(adam štěch) Last time, we presented the new American furniture collection from MatterMade. This time, we would like to have a closer look at another hot new piece on the New York designer scene, which was designed by Jason Miller – a mystifier, and conceptual designer.
The designer, who has operated in Brooklyn for several years, ranks among the designers who established the current creative background of this quarter and has quickly become the shooting star of contemporary American design thanks to his ironic designs along the lines of Droog design products, such as the Wooly chair, with upholstery that evokes buffalo fur. He has also designed the Shipping Container ceramic tiles in the form of shipping containers, the Duct Tape chair with a surface partly covered with adhesive tape, and the Antler ceramic lamp that imitates deer antlers. The design of this lamp initiated the birth of Miller’s latest project - his own lighting brand of Roll and Hill.
Miller founded the brand in February this year and officially presented it at the last ICFF in New York. The brand should, in his own words, bring a specifically American perspective into the world scene of lighting designs. The current collection, on which he has collaborated with lesser known designers from both America and abroad, shows that the brand achieves its goal. This wide range of lighting objects for all purposes was designed by e.g. Rich Brilliant Willing, Paul Loebach, Partners & Spade, Lindsey Adams Adelman, Peter Buchanan-Smith, and others. The progressive Brooklyn-based studio of Rich Brilliant Willing enriched the Roll and Hill collection with the excel floor lamp, the form of which was later applied to the table and wall versions. Paul Loebach, who has also contributed significantly to the furniture collection by MatterMade, has designed several variants of the Himmeli suspension light (inspired by cubist aesthetics) for Miller’s brand. Simple archetypal Monogram lamps designed by Partners & Spade, the Stack light designed by Peter Buchanan-Smith, and the Roll light designed by Miller himself introduce a slightly eclectic element that formally follows American custom-made designs by Paula Laszlo and James Mont. The collection is complemented with large Agnes suspension candelabras designed by Lindsey Adams Adelman, the Supercluster decorative suspension light designed by Sarah Cihat, and Michael Miller and the above-mentioned Antler series by Jason Miller.

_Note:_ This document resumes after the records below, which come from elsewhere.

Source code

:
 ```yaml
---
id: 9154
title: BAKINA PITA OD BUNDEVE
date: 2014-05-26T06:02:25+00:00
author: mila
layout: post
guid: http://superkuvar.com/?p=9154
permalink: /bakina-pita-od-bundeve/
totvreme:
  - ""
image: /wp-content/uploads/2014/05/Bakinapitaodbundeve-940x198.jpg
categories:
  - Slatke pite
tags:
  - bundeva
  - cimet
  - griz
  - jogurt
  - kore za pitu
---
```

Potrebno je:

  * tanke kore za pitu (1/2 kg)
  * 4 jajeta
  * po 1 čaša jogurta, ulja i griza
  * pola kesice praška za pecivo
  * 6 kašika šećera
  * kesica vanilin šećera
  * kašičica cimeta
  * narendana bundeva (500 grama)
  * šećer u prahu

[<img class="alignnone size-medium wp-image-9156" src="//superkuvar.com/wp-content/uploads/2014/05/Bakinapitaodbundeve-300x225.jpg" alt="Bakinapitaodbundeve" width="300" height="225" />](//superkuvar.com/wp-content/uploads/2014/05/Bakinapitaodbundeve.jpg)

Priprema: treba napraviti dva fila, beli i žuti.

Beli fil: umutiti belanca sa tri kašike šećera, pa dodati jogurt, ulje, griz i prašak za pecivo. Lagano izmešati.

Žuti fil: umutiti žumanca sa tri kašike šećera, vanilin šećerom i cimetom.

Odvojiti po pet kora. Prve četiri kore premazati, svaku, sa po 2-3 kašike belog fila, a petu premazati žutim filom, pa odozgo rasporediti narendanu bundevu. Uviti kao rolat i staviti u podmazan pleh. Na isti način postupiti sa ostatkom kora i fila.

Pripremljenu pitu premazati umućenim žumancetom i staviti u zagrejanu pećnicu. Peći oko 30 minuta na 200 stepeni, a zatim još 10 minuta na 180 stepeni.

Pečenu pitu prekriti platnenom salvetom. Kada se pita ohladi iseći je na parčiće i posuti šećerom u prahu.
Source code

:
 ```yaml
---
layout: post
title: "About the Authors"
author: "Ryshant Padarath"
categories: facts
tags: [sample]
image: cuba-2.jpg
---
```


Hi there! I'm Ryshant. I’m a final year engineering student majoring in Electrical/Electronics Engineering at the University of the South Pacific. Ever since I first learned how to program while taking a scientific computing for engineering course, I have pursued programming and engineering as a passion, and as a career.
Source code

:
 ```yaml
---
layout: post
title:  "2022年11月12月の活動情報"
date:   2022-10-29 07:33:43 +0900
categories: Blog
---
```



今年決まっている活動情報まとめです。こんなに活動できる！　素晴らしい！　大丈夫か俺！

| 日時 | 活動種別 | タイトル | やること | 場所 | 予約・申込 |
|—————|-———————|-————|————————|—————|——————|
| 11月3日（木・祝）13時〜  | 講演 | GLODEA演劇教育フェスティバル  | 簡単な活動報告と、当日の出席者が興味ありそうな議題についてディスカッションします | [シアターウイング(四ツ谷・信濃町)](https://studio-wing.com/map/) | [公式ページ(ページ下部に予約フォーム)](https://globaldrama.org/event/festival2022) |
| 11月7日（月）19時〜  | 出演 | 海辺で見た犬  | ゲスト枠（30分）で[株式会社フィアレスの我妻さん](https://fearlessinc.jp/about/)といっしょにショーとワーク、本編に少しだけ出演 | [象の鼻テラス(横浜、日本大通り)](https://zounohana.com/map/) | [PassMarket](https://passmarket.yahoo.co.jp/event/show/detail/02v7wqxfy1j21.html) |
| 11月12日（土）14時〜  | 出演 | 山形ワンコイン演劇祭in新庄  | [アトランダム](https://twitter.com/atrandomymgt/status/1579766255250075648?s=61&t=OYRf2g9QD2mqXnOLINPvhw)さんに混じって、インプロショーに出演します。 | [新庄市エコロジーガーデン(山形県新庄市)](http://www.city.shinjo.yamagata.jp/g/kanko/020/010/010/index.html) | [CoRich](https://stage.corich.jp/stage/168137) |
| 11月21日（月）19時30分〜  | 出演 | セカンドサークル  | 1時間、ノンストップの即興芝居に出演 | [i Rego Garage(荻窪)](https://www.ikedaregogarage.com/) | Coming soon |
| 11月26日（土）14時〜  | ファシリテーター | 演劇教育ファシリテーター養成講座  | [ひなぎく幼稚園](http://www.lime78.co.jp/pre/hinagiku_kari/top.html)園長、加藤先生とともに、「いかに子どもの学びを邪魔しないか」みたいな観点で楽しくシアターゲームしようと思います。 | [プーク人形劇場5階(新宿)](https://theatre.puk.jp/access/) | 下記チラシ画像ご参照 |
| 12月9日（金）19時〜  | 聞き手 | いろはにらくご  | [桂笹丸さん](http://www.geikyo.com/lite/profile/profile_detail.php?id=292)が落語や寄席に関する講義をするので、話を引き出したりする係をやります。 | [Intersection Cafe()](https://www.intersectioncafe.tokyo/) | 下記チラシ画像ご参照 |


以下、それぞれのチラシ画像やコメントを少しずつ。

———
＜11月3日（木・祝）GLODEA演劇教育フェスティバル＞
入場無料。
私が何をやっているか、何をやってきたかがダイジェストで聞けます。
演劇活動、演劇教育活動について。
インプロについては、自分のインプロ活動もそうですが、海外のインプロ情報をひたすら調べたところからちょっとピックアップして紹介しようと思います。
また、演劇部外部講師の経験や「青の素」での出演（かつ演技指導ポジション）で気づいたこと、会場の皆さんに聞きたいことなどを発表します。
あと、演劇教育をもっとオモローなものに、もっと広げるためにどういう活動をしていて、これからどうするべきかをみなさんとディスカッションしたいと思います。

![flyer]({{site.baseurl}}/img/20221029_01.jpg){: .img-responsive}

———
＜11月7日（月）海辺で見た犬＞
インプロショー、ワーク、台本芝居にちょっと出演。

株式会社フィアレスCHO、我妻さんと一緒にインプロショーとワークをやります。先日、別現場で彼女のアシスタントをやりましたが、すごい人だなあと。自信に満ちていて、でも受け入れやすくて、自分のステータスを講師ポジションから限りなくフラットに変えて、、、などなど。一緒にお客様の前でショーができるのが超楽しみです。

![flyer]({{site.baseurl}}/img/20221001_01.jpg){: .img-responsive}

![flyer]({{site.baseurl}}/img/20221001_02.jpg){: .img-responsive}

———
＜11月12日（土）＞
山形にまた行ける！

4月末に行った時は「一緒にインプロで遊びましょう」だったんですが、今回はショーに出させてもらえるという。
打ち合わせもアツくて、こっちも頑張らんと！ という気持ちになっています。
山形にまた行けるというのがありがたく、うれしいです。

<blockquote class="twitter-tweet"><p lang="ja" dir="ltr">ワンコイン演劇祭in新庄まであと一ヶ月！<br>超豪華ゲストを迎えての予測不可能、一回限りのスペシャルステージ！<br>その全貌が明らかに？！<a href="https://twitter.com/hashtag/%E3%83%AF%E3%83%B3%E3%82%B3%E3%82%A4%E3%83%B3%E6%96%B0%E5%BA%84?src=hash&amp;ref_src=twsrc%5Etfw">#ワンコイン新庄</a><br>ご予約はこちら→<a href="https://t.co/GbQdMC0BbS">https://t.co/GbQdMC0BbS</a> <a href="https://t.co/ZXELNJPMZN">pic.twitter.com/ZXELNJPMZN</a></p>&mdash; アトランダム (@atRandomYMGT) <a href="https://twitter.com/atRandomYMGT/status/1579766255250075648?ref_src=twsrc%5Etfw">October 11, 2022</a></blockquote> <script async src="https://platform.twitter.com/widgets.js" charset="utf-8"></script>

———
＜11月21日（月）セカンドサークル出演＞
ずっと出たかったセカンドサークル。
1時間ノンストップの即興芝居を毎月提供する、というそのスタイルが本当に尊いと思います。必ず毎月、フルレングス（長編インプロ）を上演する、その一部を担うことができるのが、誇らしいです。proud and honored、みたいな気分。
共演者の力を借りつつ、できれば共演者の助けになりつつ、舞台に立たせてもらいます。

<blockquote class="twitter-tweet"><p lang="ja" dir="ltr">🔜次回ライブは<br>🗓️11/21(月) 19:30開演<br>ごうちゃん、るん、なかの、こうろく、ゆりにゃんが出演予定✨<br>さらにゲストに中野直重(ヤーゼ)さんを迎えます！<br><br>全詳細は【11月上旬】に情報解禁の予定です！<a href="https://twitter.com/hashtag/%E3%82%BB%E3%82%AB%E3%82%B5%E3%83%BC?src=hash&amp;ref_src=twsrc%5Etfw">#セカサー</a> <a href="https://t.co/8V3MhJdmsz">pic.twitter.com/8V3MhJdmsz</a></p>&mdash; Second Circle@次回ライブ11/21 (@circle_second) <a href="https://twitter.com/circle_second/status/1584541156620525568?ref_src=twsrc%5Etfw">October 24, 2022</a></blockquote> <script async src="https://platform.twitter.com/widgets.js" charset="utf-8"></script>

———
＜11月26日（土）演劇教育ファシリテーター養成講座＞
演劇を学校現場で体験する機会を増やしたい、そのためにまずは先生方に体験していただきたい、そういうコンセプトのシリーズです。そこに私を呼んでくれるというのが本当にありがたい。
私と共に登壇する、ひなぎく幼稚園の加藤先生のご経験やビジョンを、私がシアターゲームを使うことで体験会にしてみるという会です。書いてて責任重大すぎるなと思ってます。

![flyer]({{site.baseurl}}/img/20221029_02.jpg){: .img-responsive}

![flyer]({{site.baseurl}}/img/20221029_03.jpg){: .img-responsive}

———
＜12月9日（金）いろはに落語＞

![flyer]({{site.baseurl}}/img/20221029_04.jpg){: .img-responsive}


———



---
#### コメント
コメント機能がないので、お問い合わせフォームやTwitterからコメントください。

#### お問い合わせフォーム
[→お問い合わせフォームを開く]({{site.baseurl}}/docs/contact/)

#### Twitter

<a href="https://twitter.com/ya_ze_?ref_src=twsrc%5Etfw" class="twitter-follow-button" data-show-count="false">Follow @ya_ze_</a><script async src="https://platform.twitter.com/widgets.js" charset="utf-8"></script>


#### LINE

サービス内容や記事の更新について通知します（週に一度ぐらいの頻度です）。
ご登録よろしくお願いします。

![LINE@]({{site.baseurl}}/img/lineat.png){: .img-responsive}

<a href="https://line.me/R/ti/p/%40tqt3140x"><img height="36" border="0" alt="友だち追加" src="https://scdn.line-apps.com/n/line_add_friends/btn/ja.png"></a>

The specific atmosphere of the brand is not created only by original American designs, but also by sophisticated presentations with a form that is closer to the visual graphic styles of quality American brands that focus on products, clothes, and nature than to luxury European designer brands. Miller’s brand is really very different. Thus, the website contains photos of American nature, mainly deep forests and high mountain tops. The name of the brand – Roll and Hill – also refers to them and evokes the tradition of worshipping the ruggedness of North-American nature. Is this another of Miller’s mystifications or a symbol of home in which light plays one of the most essential roles?
Both Roll and Hill and the MatterMade collection rank among the new hopes of American designer production. Roll and Hill has achieved this thanks to the interesting combination of avant-garde Brooklyn design with partially eclectic designs within American designer tradition and, last but not least, to unusual presentation methods.